─── Data ───

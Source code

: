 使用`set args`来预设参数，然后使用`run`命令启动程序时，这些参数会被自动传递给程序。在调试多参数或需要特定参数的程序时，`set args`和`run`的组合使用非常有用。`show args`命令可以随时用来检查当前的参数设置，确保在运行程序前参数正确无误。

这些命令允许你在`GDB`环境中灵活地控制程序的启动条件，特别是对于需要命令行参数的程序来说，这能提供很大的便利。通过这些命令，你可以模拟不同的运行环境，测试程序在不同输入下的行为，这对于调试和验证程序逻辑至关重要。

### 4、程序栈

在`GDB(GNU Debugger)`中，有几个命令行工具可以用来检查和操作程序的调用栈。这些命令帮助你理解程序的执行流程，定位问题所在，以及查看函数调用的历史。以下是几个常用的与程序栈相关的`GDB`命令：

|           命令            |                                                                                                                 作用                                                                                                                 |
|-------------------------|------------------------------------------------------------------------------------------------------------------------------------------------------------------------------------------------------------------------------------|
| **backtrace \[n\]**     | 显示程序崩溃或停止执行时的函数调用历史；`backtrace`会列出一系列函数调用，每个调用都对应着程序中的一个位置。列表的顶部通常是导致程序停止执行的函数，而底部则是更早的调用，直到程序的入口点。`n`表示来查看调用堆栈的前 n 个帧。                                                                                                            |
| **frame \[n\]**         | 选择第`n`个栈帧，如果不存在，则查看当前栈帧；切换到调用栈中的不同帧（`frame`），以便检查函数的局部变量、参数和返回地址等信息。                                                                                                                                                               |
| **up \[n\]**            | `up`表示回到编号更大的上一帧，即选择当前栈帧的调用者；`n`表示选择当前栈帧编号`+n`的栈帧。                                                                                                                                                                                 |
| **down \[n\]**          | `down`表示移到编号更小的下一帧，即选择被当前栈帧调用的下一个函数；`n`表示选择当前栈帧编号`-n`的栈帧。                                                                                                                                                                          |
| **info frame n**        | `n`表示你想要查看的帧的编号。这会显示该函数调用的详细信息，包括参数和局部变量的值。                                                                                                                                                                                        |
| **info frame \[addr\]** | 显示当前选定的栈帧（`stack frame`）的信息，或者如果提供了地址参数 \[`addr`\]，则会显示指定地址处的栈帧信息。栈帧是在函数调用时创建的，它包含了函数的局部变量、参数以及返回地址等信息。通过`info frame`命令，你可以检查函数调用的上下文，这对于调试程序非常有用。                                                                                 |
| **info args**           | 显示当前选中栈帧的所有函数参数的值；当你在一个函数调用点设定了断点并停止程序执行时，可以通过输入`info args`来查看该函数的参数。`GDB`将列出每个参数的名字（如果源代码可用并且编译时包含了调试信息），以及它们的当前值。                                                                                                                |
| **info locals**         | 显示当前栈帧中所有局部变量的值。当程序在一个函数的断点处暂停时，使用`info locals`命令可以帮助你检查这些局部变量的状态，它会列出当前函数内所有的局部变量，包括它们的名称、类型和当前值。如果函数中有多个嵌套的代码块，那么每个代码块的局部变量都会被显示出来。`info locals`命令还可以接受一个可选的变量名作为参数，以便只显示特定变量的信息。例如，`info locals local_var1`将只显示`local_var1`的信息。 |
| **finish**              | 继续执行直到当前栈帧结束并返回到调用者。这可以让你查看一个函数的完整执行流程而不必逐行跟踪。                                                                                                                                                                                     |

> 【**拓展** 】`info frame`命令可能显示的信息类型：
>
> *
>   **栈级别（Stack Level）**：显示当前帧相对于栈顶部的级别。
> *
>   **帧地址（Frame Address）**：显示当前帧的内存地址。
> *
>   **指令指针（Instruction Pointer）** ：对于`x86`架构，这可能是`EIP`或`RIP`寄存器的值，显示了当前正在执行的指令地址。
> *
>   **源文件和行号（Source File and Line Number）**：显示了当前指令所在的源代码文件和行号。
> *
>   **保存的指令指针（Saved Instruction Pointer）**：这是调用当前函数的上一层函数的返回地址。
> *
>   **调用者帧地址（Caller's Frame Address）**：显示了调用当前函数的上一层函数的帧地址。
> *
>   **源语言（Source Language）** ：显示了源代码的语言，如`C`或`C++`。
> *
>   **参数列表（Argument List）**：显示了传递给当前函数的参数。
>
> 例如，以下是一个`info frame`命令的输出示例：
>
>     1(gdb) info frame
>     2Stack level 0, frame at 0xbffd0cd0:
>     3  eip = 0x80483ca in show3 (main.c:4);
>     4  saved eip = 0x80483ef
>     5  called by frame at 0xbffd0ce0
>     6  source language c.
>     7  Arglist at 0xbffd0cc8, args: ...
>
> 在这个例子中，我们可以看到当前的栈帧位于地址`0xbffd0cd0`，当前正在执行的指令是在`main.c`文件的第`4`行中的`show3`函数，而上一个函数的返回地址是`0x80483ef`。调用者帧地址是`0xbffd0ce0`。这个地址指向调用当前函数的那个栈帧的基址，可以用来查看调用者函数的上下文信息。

───

Exercise directions: Every line holding the string "args" should be copied here, so please find those lines in the data.

Exercise output:
: 使用`set args`来预设参数，然后使用`run`命令启动程序时，这些参数会被自动传递给程序。在调试多参数或需要特定参数的程序时，`set args`和`run`的组合使用非常有用。`show args`命令可以随时用来检查当前的参数设置，确保在运行程序前参数正确无误。
| **info args**           | 显示当前选中栈帧的所有函数参数的值；当你在一个函数调用点设定了断点并停止程序执行时，可以通过输入`info args`来查看该函数的参数。`GDB`将列出每个参数的名字（如果源代码可用并且编译时包含了调试信息），以及它们的当前值。                                                                                                                |
>     7  Arglist at 0xbffd0cc8, args: ...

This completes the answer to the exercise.